From education to employment

Qualification Reform Alone Won’t Fix England’s ‘Missing Middle’ In Higher Technical Education, Warns New Report

Qualification Reform Alone Won't Fix England's ‘Missing Middle’ Warns New Report

The Lifelong Education Institute calls for urgent alignment of funding, clearer progression routes, and greater flexibility to address chronic technical skills shortages.

A major new report published today by the Lifelong Education Institute (LEI) warns that England’s persistent weakness in Level 4 and 5 higher technical skills will continue to stall national productivity unless the Government moves beyond mere qualification reform.

The report, titled The Missing Middle: Unlocking the growth potential of higher technical qualifications and supported by Pearson, reveals a stark structural disconnect between learner aspirations, employer hiring practices, and systemic funding design. While both individuals and businesses highly value the outcomes of higher technical learning – such as career progression, flexible delivery, and improved earnings – this does not currently translate into strong market demand for the Government’s new flagship Higher Technical Qualifications (HTQs) as a standalone brand.

According to the findings, England’s skills profile remains problematically polarised compared to international counterparts like Germany, Canada, and the United States. While the nation performs strongly at Level 6 (Bachelor’s degrees), a tiny fraction of learners – just 4% – attain a Level 4 or 5 qualification by the age of 25. This critical deficit restricts progression for those bypassing traditional three-year university routes and starves priority sectors of essential technical capabilities.

The research identifies five primary barriers suppressing market demand:

  • Weak Employer Signalling: Businesses frequently vocalise technical and digital skill shortages but rarely specify Level 4 or 5 qualification pathways explicitly in job advertisements, vacancy designs, or corporate workforce planning.
  • Low Brand Recognition: Awareness of HTQs remains low and fragmented. Younger leamers consistently default to more familiar degree pathways, viewing intermediate routes as an indistinct or lower-status alternative.
  • Unresolved Funding Barriers: The heavy reliance on individual loan finance acts as a powerful deterrent for working adults and small-to-medium enterprises (SMEs) facing cost-of-living constraints.
  • Opaque Progression Paths: Clear “step-on, step-off” articulation routes between lower levels, intermediate technical milestones, and Level 6 top-up degrees remain severely underdeveloped.
  • Rigid Qualification Design: Current standardisation measures under the Lifelong Learning Entitlement (LLE) – such as the minimum 30-credit funding threshold – lack the agility required for rapid, in-work digital and technical upskilling.

To bridge this gap, the LEI outlines an urgent blueprint for systemic reform, advocating for the integration of the Lifelong Learning Entitlement (LLE) with the upcoming Growth and Skills Levy and devolved regional funding frameworks. It calls for smaller, stackable units of learning (“bite-sized” provision) and the introduction of formal degree break-points to normalise Level 4 and 5 achievements as prestigious standalone outcomes.

Report author Mark Morrin, Lifelong Education Institute, said:

“The missing middle is no longer a niche education problem.

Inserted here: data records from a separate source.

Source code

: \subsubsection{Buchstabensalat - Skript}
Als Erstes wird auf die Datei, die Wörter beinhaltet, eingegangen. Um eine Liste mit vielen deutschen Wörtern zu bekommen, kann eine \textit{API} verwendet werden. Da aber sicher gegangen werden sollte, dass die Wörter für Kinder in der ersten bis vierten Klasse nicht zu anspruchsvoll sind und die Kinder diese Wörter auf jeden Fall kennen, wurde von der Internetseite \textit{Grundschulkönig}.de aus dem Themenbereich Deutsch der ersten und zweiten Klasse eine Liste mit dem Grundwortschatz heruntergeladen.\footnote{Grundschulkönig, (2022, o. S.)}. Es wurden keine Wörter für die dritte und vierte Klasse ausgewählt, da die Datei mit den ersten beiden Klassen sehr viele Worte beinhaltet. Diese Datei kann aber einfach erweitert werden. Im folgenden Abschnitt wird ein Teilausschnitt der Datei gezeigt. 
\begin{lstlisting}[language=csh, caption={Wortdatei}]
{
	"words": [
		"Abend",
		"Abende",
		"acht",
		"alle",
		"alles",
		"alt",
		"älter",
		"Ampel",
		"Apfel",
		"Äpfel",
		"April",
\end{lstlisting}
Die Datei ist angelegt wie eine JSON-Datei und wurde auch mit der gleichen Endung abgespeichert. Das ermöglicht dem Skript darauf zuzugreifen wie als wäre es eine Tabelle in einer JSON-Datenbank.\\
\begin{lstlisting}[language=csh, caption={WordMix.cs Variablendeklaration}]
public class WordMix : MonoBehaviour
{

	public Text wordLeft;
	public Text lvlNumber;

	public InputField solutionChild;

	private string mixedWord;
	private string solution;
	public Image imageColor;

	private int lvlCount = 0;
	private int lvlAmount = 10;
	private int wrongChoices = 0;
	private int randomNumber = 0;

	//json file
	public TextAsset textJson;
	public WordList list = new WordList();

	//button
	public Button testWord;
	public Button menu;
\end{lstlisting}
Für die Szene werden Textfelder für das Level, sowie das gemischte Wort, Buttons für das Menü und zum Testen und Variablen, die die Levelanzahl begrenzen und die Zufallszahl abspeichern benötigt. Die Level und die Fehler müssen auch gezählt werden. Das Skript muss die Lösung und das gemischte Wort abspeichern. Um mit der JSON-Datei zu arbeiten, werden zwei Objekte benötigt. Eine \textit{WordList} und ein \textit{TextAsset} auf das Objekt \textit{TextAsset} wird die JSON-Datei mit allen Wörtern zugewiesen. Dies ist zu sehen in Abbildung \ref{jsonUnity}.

It is an economic constraint to productivity growth. As AI and automation reshape jobs and skills, England needs stronger Level 4 and 5 pathways to support young people entering employment, and adults needing to retrain and upskill. But qualification reform alone is insufficient. What is needed is a truly demand-led tertiary system. HTQs could become a core part of a more flexible and responsive skills system, but only if they are backed by clearer progression routes, stronger employer demand, better signalling and a funding model that works for learners, employers and places.”

Freya Thomas Monk, Managing Director of Pearson Qualifications, said:

“This report shows the significant opportunity to make Level 4 and 5 routes a stronger part of England’s skills system. Pearson’s experience points to growing interest where qualifications are clearly linked to employer need, regional priorities and learner progression. The task now is to turn that interest into more sustained take-up, by making higher technical routes more visible to employers, clearer for learners, and easier to fund through flexible, stackable learning. HN Flex and our MedTech partnership with Skills England and the WMCA show what can be achieved when national reform, regional leadership and employer collaboration come together.”